Небо снова прорезали зловещие трассы. Снаряды "эрликонов" красными шариками чертят небо, осколки разорванного металла барабанят по броне самолета. Уже бьют и вражеские минометы, и крупнокалиберные пулеметы. Летим в кромешном аду. Но нельзя изменить ни курс, ни высоту. Надо идти только по прямой. Моря огня бушует, я уже невольно прижимаюсь к бронеспинке самолета. А секунды кажутся вечностью, и так хочется закрыть глаза и не видеть всего этого ада!..

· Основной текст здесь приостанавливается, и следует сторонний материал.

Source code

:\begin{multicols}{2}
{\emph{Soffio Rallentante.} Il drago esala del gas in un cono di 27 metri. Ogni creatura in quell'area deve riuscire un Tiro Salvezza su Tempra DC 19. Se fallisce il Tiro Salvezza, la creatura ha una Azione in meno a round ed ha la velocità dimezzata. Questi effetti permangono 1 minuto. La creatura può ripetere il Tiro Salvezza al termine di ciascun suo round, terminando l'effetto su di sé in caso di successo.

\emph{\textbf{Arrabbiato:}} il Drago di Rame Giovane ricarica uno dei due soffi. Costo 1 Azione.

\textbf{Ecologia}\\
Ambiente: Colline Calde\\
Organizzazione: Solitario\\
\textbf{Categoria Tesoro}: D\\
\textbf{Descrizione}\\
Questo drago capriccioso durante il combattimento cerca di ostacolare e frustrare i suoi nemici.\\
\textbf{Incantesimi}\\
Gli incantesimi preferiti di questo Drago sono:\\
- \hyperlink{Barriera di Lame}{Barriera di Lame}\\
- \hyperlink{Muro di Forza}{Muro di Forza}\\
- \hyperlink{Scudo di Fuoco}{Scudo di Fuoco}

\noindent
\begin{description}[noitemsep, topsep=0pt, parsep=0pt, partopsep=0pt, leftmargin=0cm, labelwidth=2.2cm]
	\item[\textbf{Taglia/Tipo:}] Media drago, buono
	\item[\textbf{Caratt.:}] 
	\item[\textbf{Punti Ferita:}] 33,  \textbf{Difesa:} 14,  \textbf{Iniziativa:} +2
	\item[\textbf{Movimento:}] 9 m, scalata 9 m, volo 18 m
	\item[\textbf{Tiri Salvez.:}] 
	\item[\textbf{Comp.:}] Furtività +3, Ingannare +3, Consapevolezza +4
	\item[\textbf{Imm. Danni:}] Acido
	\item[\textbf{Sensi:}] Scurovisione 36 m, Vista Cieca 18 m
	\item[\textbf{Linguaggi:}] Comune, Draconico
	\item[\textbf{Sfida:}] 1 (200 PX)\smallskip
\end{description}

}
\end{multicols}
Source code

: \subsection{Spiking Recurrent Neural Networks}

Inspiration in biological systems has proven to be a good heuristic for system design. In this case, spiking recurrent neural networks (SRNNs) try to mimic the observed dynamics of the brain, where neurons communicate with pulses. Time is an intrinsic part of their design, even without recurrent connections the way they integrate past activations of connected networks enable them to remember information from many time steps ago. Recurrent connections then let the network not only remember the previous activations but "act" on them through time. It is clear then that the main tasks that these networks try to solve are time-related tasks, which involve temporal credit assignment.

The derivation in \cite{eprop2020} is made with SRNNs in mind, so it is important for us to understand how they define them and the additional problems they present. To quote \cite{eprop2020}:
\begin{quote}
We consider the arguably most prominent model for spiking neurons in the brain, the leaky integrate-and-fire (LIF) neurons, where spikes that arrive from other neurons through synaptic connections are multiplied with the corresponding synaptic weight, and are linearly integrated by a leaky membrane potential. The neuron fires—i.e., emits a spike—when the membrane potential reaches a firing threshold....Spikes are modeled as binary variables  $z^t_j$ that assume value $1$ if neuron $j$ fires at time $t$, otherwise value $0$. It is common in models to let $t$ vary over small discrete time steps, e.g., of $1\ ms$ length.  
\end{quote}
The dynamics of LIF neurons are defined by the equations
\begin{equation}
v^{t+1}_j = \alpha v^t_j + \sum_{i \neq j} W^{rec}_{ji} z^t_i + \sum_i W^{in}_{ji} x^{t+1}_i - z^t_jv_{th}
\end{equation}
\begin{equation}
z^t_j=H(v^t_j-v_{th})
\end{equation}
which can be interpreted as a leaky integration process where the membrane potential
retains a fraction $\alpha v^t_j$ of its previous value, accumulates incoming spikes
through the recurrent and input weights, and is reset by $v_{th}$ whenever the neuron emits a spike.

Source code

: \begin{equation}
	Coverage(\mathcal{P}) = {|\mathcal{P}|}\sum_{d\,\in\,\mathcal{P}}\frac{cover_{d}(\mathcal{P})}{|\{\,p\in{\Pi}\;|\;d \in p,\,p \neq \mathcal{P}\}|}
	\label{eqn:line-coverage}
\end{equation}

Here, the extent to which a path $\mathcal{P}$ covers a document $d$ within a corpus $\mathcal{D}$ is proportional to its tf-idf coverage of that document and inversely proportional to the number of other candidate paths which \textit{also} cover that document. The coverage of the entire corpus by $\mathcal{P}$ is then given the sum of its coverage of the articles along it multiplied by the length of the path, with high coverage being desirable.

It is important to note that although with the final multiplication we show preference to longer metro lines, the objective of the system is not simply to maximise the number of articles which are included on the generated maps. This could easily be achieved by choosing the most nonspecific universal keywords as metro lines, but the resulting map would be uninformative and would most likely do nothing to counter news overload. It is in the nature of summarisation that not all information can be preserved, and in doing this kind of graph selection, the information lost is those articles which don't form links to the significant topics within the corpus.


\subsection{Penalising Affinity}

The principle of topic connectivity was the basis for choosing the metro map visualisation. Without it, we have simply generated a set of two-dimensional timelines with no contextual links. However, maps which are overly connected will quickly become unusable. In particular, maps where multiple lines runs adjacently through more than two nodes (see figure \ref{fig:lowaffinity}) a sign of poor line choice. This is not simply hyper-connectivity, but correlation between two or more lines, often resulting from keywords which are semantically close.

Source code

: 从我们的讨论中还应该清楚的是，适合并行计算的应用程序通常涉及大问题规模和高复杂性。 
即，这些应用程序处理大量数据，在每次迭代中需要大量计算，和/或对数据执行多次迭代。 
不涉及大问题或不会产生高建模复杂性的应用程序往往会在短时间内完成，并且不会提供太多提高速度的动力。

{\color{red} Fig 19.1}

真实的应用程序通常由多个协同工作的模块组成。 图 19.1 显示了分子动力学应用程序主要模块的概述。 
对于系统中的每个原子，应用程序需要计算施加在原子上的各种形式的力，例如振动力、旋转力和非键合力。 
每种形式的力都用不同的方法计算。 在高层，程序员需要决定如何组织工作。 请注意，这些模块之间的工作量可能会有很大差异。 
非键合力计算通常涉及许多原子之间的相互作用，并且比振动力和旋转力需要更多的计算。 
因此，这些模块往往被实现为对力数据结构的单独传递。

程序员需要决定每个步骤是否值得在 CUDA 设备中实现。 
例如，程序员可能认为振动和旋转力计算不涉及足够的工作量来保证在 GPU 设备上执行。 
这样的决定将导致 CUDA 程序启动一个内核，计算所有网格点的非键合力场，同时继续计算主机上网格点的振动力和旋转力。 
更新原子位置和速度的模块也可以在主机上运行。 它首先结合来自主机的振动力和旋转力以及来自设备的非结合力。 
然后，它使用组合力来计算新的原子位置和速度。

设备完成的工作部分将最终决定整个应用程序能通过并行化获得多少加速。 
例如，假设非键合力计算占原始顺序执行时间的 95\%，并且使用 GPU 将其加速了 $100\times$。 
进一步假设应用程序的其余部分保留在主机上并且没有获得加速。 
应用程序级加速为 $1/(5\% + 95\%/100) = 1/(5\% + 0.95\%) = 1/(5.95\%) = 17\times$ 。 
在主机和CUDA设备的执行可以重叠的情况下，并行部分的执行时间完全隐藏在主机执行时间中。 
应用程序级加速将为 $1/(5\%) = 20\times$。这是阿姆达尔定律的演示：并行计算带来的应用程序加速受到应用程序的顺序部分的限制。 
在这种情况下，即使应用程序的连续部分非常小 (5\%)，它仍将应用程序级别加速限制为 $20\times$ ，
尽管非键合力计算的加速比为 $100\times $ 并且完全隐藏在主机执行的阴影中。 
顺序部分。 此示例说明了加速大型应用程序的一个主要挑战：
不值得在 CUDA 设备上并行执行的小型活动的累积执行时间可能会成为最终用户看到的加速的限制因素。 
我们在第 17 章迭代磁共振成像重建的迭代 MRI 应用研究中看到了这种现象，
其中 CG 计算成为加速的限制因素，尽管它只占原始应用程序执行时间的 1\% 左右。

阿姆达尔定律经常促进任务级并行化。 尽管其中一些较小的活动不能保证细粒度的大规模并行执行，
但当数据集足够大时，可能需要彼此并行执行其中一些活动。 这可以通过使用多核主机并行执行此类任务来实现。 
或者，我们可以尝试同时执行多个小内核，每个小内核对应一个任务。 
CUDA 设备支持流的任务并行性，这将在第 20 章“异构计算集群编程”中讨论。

Вдруг из-под фюзеляжа самолета, летящего впереди меня, вырвался дым. "Двадцать один, двадцать два, двадцать три"... - отсчитываю я три секунды. Ох, какие же они длинные, эти секунды! Наконец, нажимаю на гашетки. Теперь будь что будет, но я и впереди идущий летчик задание выполнили точно. Мы не свернули с курса и не изменили высоты.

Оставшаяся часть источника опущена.